------ ENTRIES SHOWN

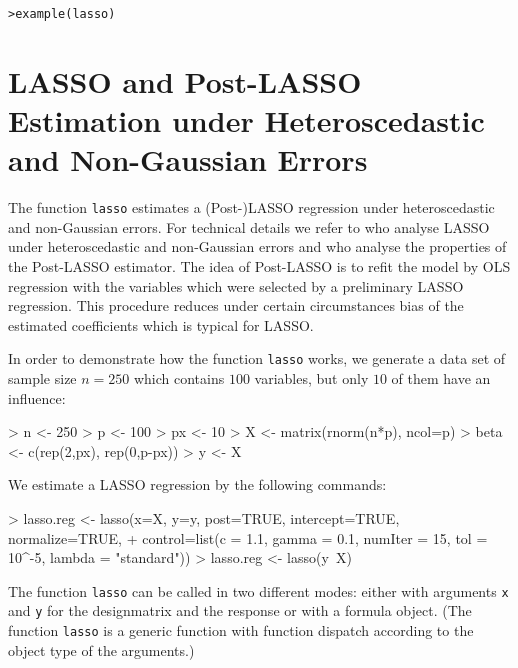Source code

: \documentclass{amsart}
\begin{document}
\vspace{2mm}
\noindent
\texttt{>example(lasso)}

\vspace{2mm}
\noindent

\section{LASSO and Post-LASSO Estimation under Heteroscedastic and Non-Gaussian Errors}
The function \texttt{lasso} estimates a (Post-)LASSO regression under heteroscedastic and non-Gaussian errors. For technical details we refer to \cite{BCCH12} who analyse LASSO under heteroscedastic and non-Gaussian errors and \cite{BC-PostLASSO} who analyse the properties of the Post-LASSO estimator. The idea of Post-LASSO is to refit the model by OLS regression with the variables which were selected by a preliminary LASSO regression. This procedure reduces under certain circumstances bias of the estimated coefficients which is typical for LASSO.

In order to demonstrate how the function \texttt{lasso} works, we generate a data set of sample size $n=250$ which contains $100$ variables, but only $10$ of them have an influence:
\begin{Schunk}
\begin{Sinput}
> n <- 250
> p <- 100
> px <- 10
> X <- matrix(rnorm(n*p), ncol=p)
> beta <- c(rep(2,px), rep(0,p-px))
> y <- X %
\end{Sinput}
\end{Schunk}
We estimate a LASSO regression by the following commands:
\begin{Schunk}
\begin{Sinput}
> lasso.reg <- lasso(x=X, y=y, post=TRUE, intercept=TRUE, normalize=TRUE, 
+       control=list(c = 1.1, gamma = 0.1, numIter = 15, tol = 10^-5, lambda = "standard"))
> lasso.reg <- lasso(y~X) 
\end{Sinput}
\end{Schunk}
The function \texttt{lasso} can be called in two different modes: either with arguments \texttt{x} and \texttt{y} for the designmatrix and the response or with a formula object. (The function \texttt{lasso} is a generic function with function dispatch according to the object type of the arguments.)
\end{document}
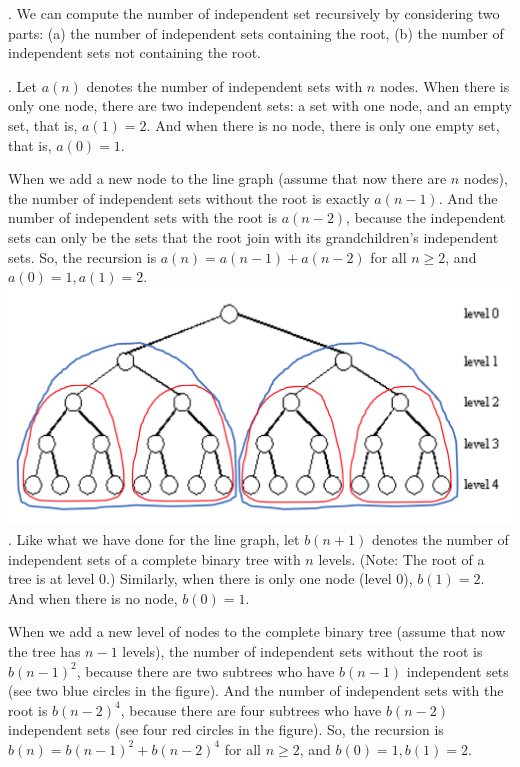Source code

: \documentclass[11pt]{article} %
\begin{document}
. We can compute the number of independent set recursively by considering two parts: (a) the number of independent sets containing the root, (b) the number of independent sets not containing the root.

. Let $a(n)$ denotes the number of independent sets with $n$ nodes.
When there is only one node, there are two independent sets: a set with one node, and an empty set, that is, $a(1) = 2$. And when there is no node, there is only one empty set, that is, $a(0) =1$.
 
When we add a new node to the line graph (assume that now there are $n$ nodes), the number of independent sets without the root is exactly $a(n-1)$. And the number of independent sets with the root is $a(n-2)$, because the independent sets can only be the sets that the root join with its grandchildren's independent sets. So, the recursion is $a(n) = a(n-1) + a(n-2)$ for all $n \geq 2$, and $a(0)=1, a(1)=2$.\\

\includegraphics[scale=0.45]{figure.png}\\

. Like what we have done for the line graph, let $b(n+1)$ denotes the number of independent sets of a complete binary tree with $n$ levels. (Note: The root of a tree is at level 0.) Similarly, when there is only one node (level 0),  $b(1) = 2$. And when there is no node,  $b(0) =1$. 

When we add a new level of nodes to the complete binary tree (assume that now the tree has $n-1$ levels), the number of independent sets without the root is $b(n-1)^2$, because there are two subtrees who have  $b(n-1)$ independent sets (see two blue circles in the figure). And the number of independent sets with the root is $b(n-2)^4$, because there are four subtrees who have $b(n-2)$ independent sets (see four red circles in the figure). So, the recursion is $b(n) = b(n-1)^2 + b(n-2)^4$ for all $n \geq 2$, and $b(0)=1, b(1)=2$.
\end{document}
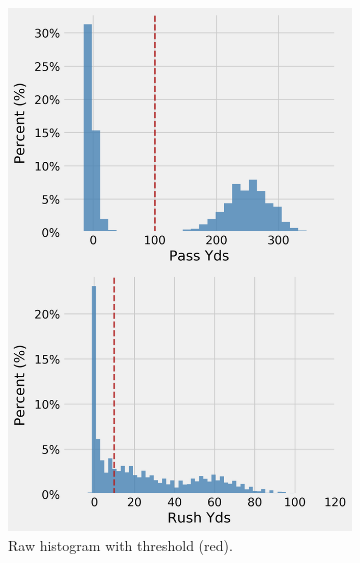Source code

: \documentclass[12pt]{article}
\begin{document}
\begin{figure}[H]
  \centering
  \begin{subfigure}[b]{0.450\textwidth}
    \centering
    \includegraphics[width=1\textwidth]{../figures/no_theshold_example_hists}
    \caption{Raw histogram with threshold (red).}
    \label{example hist pass yds}
  \end{subfigure}
  \hfill
  \begin{subfigure}[b]{0.450\textwidth}
    \centering

\end{subfigure}
\end{figure}
\end{document}
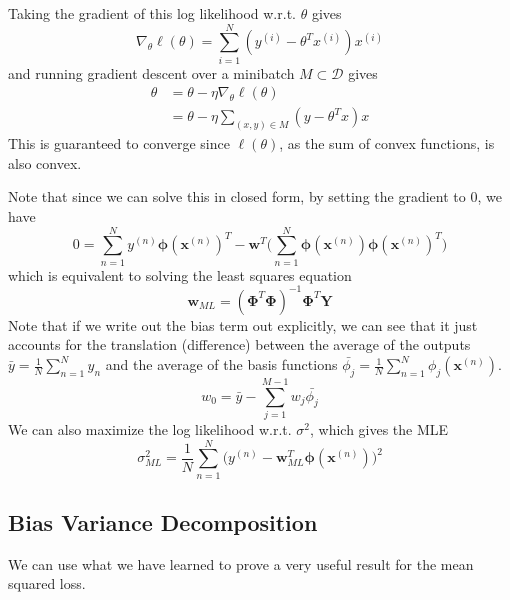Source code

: \documentclass{article}
\begin{document}
    \begin{theorem}
      Taking the gradient of this log likelihood w.r.t. $\theta$ gives 
      \[\nabla_\theta \ell (\theta) = \sum_{i=1}^N ( y^{(i)} - \theta^T x^{(i)}) x^{(i)} \]
      and running gradient descent over a minibatch $M \subset \mathcal{D}$ gives 
      \begin{align*}
          \theta & = \theta - \eta \nabla_\theta \ell (\theta) \\
          & = \theta - \eta \sum_{(x, y) \in M} (y - \theta^T x) x
      \end{align*}
      This is guaranteed to converge since $\ell(\theta)$, as the sum of convex functions, is also convex. 

      Note that since we can solve this in closed form, by setting the gradient to $0$, we have 
      \[0 = \sum_{n=1}^N y^{(n)} \boldsymbol{\phi}(\mathbf{x}^{(n)})^T - \mathbf{w}^T \bigg( \sum_{n=1}^N \boldsymbol{\phi}(\mathbf{x}^{(n)}) \boldsymbol{\phi}(\mathbf{x}^{(n)})^T \bigg)\]
      which is equivalent to solving the least squares equation 
      \[\mathbf{w}_{ML} = ( \boldsymbol{\Phi}^T \boldsymbol{\Phi})^{-1} \boldsymbol{\Phi}^T \mathbf{Y}\]
      Note that if we write out the bias term out explicitly, we can see that it just accounts for the translation (difference) between the average of the outputs $\bar{y} = \frac{1}{N} \sum_{n=1}^N y_n$ and the average of the basis functions $\bar{\phi_j} = \frac{1}{N} \sum_{n=1}^N \phi_j (\mathbf{x}^{(n)})$. 
      \[w_0 = \bar{y} - \sum_{j=1}^{M-1} w_j \bar{\phi_j}\]
      We can also maximize the log likelihood w.r.t. $\sigma^2$, which gives the MLE 
      \[\sigma^2_{ML} = \frac{1}{N} \sum_{n=1}^N \big( y^{(n)} - \mathbf{w}^T_{ML} \boldsymbol{\phi}(\mathbf{x}^{(n)}) \big)^2\]
      
    \end{theorem}

  \subsection{Bias Variance Decomposition} 

    We can use what we have learned to prove a very useful result for the mean squared loss. 
\end{document}
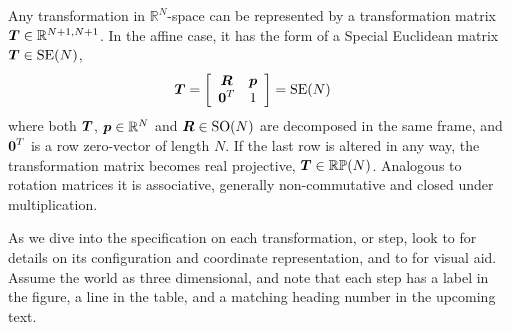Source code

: Any transformation in $\mathbb{R}^N$-space can be represented by a transformation matrix $\boldsymbol{T} \in \mathbb{R}^{N+1,N+1}$. In the affine case, it has the form of a Special Euclidean matrix $\boldsymbol{T}\in\mathrm{SE}(N)$,
%
\begin{align}
\dvec{T} &= 
\left[\begin{array}{c c}
 \mat{R}  & \dvec{p} \\%
 \dvec{0}^T  &  1
\end{array}\right] = \mathrm{SE}(N)\label{eq_homogeneous_affine_transform}
\end{align}
%
where both $\boldsymbol{T}$, $\boldsymbol{p}\in\mathbb{R}^N$ and $\boldsymbol{R}\in\mathrm{SO}(N)$ are decomposed in the same frame, and $\boldsymbol{0}^T$ is a row zero-vector of length $N$. If the last row is altered in any way, the transformation matrix becomes real projective, $\boldsymbol{T}\in\mathbb{RP}(N)$. Analogous to rotation matrices it is associative, generally non-commutative and closed under multiplication. %

As we dive into the specification on each transformation, or step, look to  for details on its configuration and coordinate representation, and to  for visual aid. Assume the world as three dimensional, and note that each step has a label in the figure, a line in the table, and a matching heading number in the upcoming text.



%


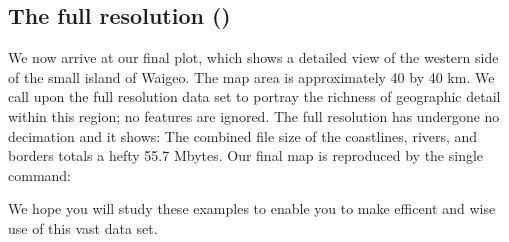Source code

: 

\subsection{The full resolution ()} 

We now arrive at our final plot, which shows a detailed view of
the western side of the small island of Waigeo.  The map area
is approximately 40 by 40 km.  We call upon the full resolution
data set to portray the richness of geographic detail within this
region; no features are ignored.  The full resolution has
undergone no decimation and it shows: The combined file size of
the coastlines, rivers, and borders totals a hefty 55.7 Mbytes.
Our final map is reproduced by the single command:

 


We hope you will study these examples to enable you to make
efficent and wise use of this vast data set.
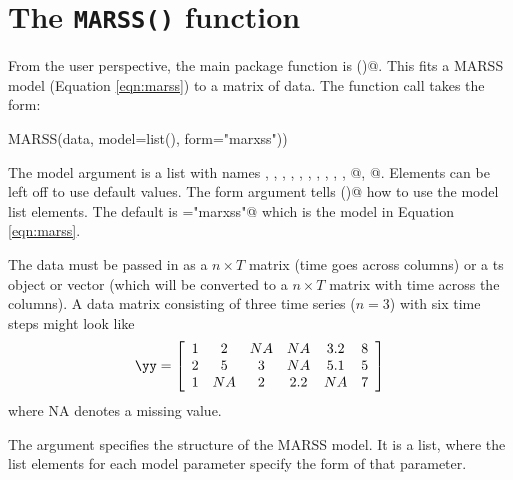 \chapter{The \texttt{MARSS()} function}\label{chap:MARSS}

From the user perspective, the main package function is \verb@MARSS()@.  This fits a MARSS model (Equation \ref{eqn:marss}) to a matrix of data. The function call takes the form:
\begin{Schunk}
\begin{Sinput}
MARSS(data, model=list(), form="marxss")) 
\end{Sinput}
\end{Schunk}
The model argument is a list with names \verb@B@, \verb@U@, \verb@C@, \verb@c@, \verb@Q@, \verb@Z@, \verb@A@, \verb@D@, \verb@d@, \verb@R@, @, @.  Elements can be left off to use default values.  The form argument tells \verb@MARSS()@ how to use the model list elements.  The default is \verb@form="marxss"@ which is the model in Equation \ref{eqn:marss}.

The data must be passed in as a $n \times T$ matrix (time goes across columns) or a ts object or vector (which will be converted to a $n \times T$ matrix with time across the columns). A data matrix consisting of three time series ($n=3$) with six time steps might look like
\begin{equation*}
\yy = \left[ \begin{array}{ccccccc}
    1 & 2 & NA & NA & 3.2 & 8\\
    2 & 5 &  3 & NA & 5.1 & 5\\
    1 & NA & 2 & 2.2 & NA & 7\end{array} \right]
\end{equation*}
where NA denotes a missing value.

The argument \verb@model@ specifies the structure of the MARSS model.  It is a list, where the list elements for each model parameter specify the form of that parameter.  

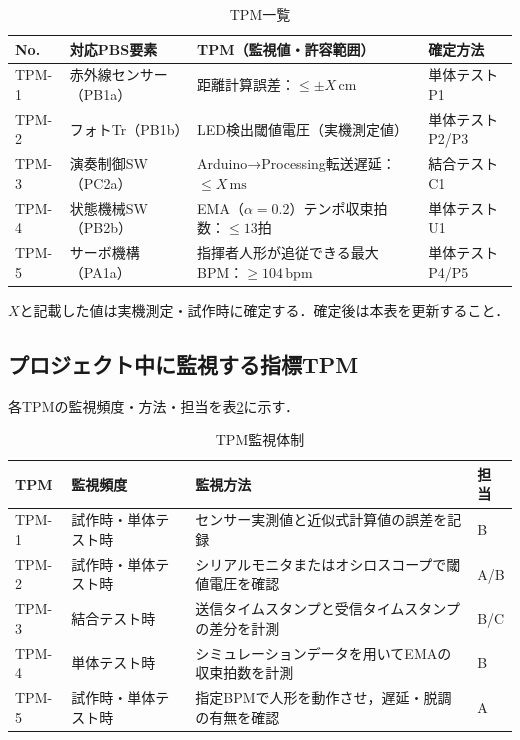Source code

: \begin{table}[H]
  \centering
  \begin{tabularx}{\linewidth}{llXl}
    \toprule
    No. & 対応PBS要素 & TPM（監視値・許容範囲） & 確定方法 \\
    \midrule
    TPM-1 & 赤外線センサー（PB1a） &
      距離計算誤差：$\leq \pm X\,\mathrm{cm}$ & 単体テストP1 \\
    TPM-2 & フォトTr（PB1b） &
      LED検出閾値電圧（実機測定値） & 単体テストP2/P3 \\
    TPM-3 & 演奏制御SW（PC2a） &
      Arduino→Processing転送遅延：$\leq X\,\mathrm{ms}$ & 結合テストC1 \\
    TPM-4 & 状態機械SW（PB2b） &
      EMA（$\alpha=0.2$）テンポ収束拍数：$\leq 13$拍 & 単体テストU1 \\
    TPM-5 & サーボ機構（PA1a） &
      指揮者人形が追従できる最大BPM：$\geq 104\,\mathrm{bpm}$ & 単体テストP4/P5 \\
    \bottomrule
  \end{tabularx}
  \caption{TPM一覧}
  \label{tab:tpm}
\end{table}

\noindent
$X$と記載した値は実機測定・試作時に確定する．確定後は本表を更新すること．

\subsection{プロジェクト中に監視する指標TPM}

各TPMの監視頻度・方法・担当を表\ref{tab:tpm-monitor}に示す．

\begin{table}[H]
  \centering
  \begin{tabularx}{\linewidth}{llXl}
    \toprule
    TPM & 監視頻度 & 監視方法 & 担当 \\
    \midrule
    TPM-1 & 試作時・単体テスト時 &
      センサー実測値と近似式計算値の誤差を記録 & B \\
    TPM-2 & 試作時・単体テスト時 &
      シリアルモニタまたはオシロスコープで閾値電圧を確認 & A/B \\
    TPM-3 & 結合テスト時 &
      送信タイムスタンプと受信タイムスタンプの差分を計測 & B/C \\
    TPM-4 & 単体テスト時 &
      シミュレーションデータを用いてEMAの収束拍数を計測 & B \\
    TPM-5 & 試作時・単体テスト時 &
      指定BPMで人形を動作させ，遅延・脱調の有無を確認 & A \\
    \bottomrule
  \end{tabularx}
  \caption{TPM監視体制}
  \label{tab:tpm-monitor}
\end{table}

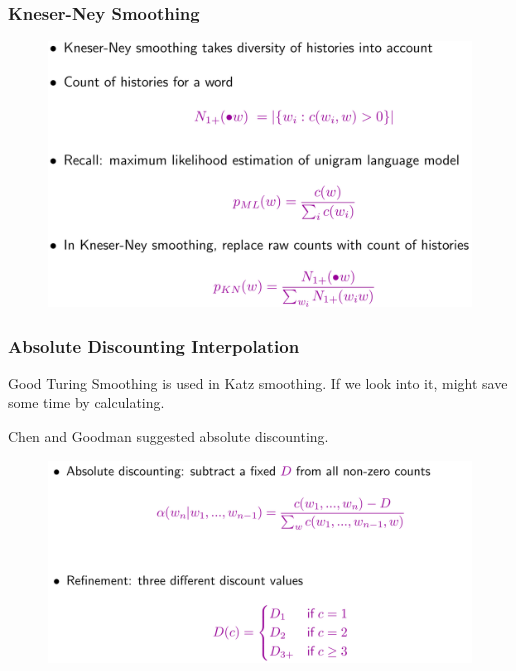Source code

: \documentclass{beamer}
\begin{document}

\begin{frame}\frametitle{Kneser-Ney Smoothing}
\begin{figure}
\includegraphics[width=0.9\linewidth]{figure/kneser_ney_continuation.pdf}
\end{figure}
\end{frame}



\begin{frame}[label=go_absolute_discounting]\frametitle{Absolute Discounting Interpolation}
Good Turing Smoothing is used in Katz smoothing. If we look into 
it, might save some time by calculating. 
\hyperlink{go_good_turing}{}

Chen and Goodman suggested absolute discounting. 
\begin{figure}
\includegraphics[width=1\linewidth]{figure/absolute_discounting.pdf}
\end{figure}
\end{frame}
\end{document}
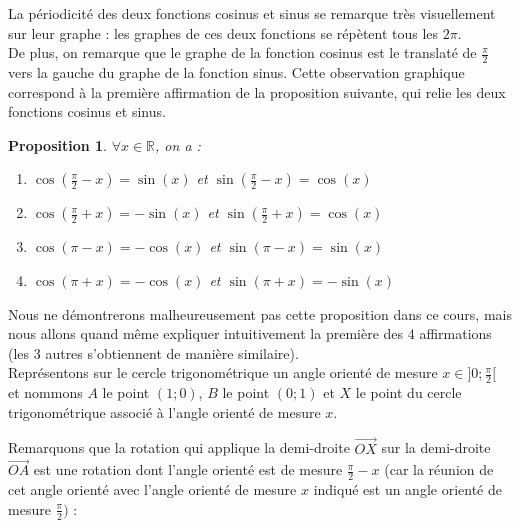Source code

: \documentclass[a4paper,fontsize=13pt]{scrreprt}
\theoremstyle{plain}
\newtheorem{pro}[subsection]{Proposition}
\theoremstyle{definition}
\newcommand{\rr}{\mathbb{R}}
\newcommand {\axes} {
	\draw[thick, ->] (\xmin,0) -- (\xmax+1,0);
	\draw[thick, ->] (0,\ymin) -- (0,\ymax+1);
	\draw (0,\ymax+0.5) node [left] {$y$};
	\draw (\xmax+0.5, 0) node [below] {$x$};
	\draw[thick] (-0.15,1)--(0.15,1) (1,-0.15)--(1,0.15);
	\draw (0,1)node[left]{$1$} (1,0)node[below]{$1$};
}
\begin{document}
La périodicité des deux fonctions cosinus et sinus se remarque très visuellement sur leur graphe : les graphes de ces deux fonctions se répètent tous les $2\pi$. \\
De plus, on remarque que le graphe de la fonction cosinus est le translaté de $\frac{\pi}{2}$ vers la gauche du graphe de la fonction sinus. Cette observation graphique correspond à la première affirmation de la proposition suivante, qui relie les deux fonctions cosinus et sinus.
\newpage
\begin{pro} \label{cossin}
$\forall x \in \rr$, on a :
\begin{enumerate}
\item $\cos(\frac{\pi}{2} - x) = \sin(x)$ et $\sin(\frac{\pi}{2} - x) = \cos(x)$
\item $\cos(\frac{\pi}{2} + x) = -\sin(x)$ et $\sin(\frac{\pi}{2} + x) = \cos(x)$
\item $\cos(\pi - x) = -\cos(x)$ et $\sin(\pi - x) = \sin(x)$
\item $\cos(\pi + x) = -\cos(x)$ et $\sin(\pi + x) = -\sin(x)$
\end{enumerate}
\end{pro}
Nous ne démontrerons malheureusement pas cette proposition dans ce cours, mais nous allons quand même expliquer intuitivement la première des $4$ affirmations (les $3$ autres s'obtiennent de manière similaire). \\
Représentons sur le cercle trigonométrique un angle orienté de mesure $x \in ]0;\frac{\pi}{2}[$ et nommons $A$ le point $(1;0)$, $B$ le point $(0;1)$ et $X$ le point du cercle trigonométrique associé à l'angle orienté de mesure $x$.
\begin{center}
\end{center}
Remarquons que la rotation qui applique la demi-droite $\overrightarrow{OX}$ sur la demi-droite $\overrightarrow{OA}$ est une rotation dont l'angle orienté est de mesure $\frac{\pi}{2}-x$ (car la réunion de cet angle orienté avec l'angle orienté de mesure $x$ indiqué est un angle orienté de mesure $\frac{\pi}{2})$ :
\end{document}
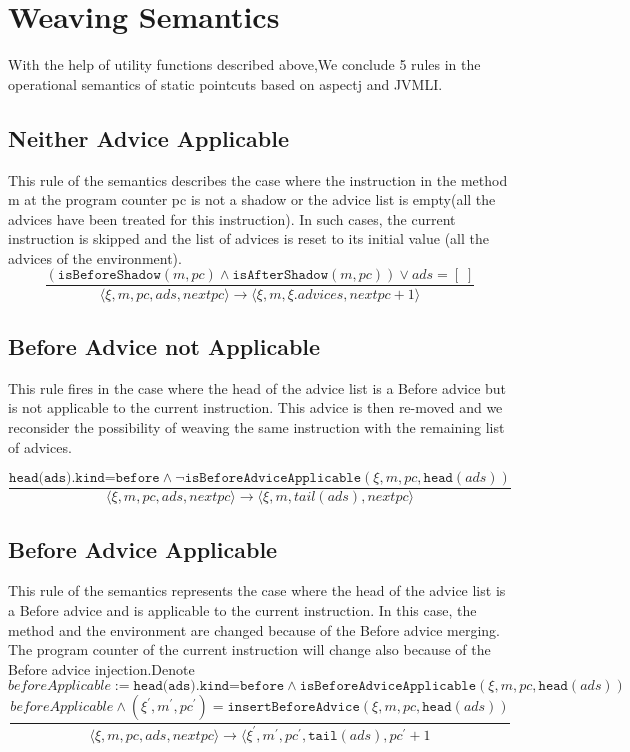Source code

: \section{Weaving Semantics}

With the help of utility functions described above,We conclude 5 rules in the operational semantics of static pointcuts  based on aspectj and JVMLI. 
\subsection{Neither Advice Applicable}
This rule of the semantics describes the case where the instruction in the method m at the program counter pc is not a shadow or the advice list is empty(all the advices have been treated for this instruction). In such cases, the
current instruction is skipped and the list of advices is reset to its initial value (all the advices of the environment).
$$\frac{(\texttt{isBeforeShadow}(m,pc)\wedge \texttt{isAfterShadow}(m,pc))\vee ads=[\;]}
{\langle\xi,m,pc,ads,nextpc\rangle\longrightarrow\langle\xi,m,\xi.advices,nextpc+1\rangle}$$

\subsection{Before Advice not Applicable}
This rule fires in the case where the head of the advice list is a Before advice but is not applicable to the current instruction. This advice is then re-moved and we reconsider the possibility of weaving the same instruction with
the remaining list of advices.

$$\frac{\texttt{head(ads).kind=before}\wedge \neg \texttt{isBeforeAdviceApplicable}(\xi,m,pc,\texttt{head}(ads))}
{\langle\xi,m,pc,ads,nextpc\rangle\longrightarrow\langle\xi,m,tail(ads),nextpc\rangle}$$

\subsection{Before Advice Applicable}
This rule of the semantics represents the case where the head of the
advice list is a Before advice and is applicable to the current instruction. In
this case, the method and the environment are changed because of the Before
advice merging. The program counter of the current instruction will change also
because of the Before advice injection.Denote\\
 $beforeApplicable:=\texttt{head(ads).kind=before}\wedge \texttt{isBeforeAdviceApplicable}(\xi,m,pc,\texttt{head}(ads))$
$$\frac{beforeApplicable\wedge (\xi^\prime,m^\prime,pc^\prime)=\texttt{insertBeforeAdvice}(\xi,m,pc,\texttt{head}(ads))}
{\langle\xi,m,pc,ads,nextpc\rangle\longrightarrow\langle\xi^\prime,m^\prime,pc^\prime,\texttt{tail}(ads),pc^\prime+1}$$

------------

• **WORK INSTRUCTION**: Write out each line of the listing above, exactly, from its first line to the line holding "typical for LASSO.", inclusive. Skip the pictures.

• **EXERCISE RESPONSE**:
Source code

: \documentclass{amsart}
\begin{document}
\vspace{2mm}
\noindent
\texttt{>example(lasso)}

\vspace{2mm}
\noindent

\section{LASSO and Post-LASSO Estimation under Heteroscedastic and Non-Gaussian Errors}
The function \texttt{lasso} estimates a (Post-)LASSO regression under heteroscedastic and non-Gaussian errors. For technical details we refer to \cite{BCCH12} who analyse LASSO under heteroscedastic and non-Gaussian errors and \cite{BC-PostLASSO} who analyse the properties of the Post-LASSO estimator. The idea of Post-LASSO is to refit the model by OLS regression with the variables which were selected by a preliminary LASSO regression. This procedure reduces under certain circumstances bias of the estimated coefficients which is typical for LASSO.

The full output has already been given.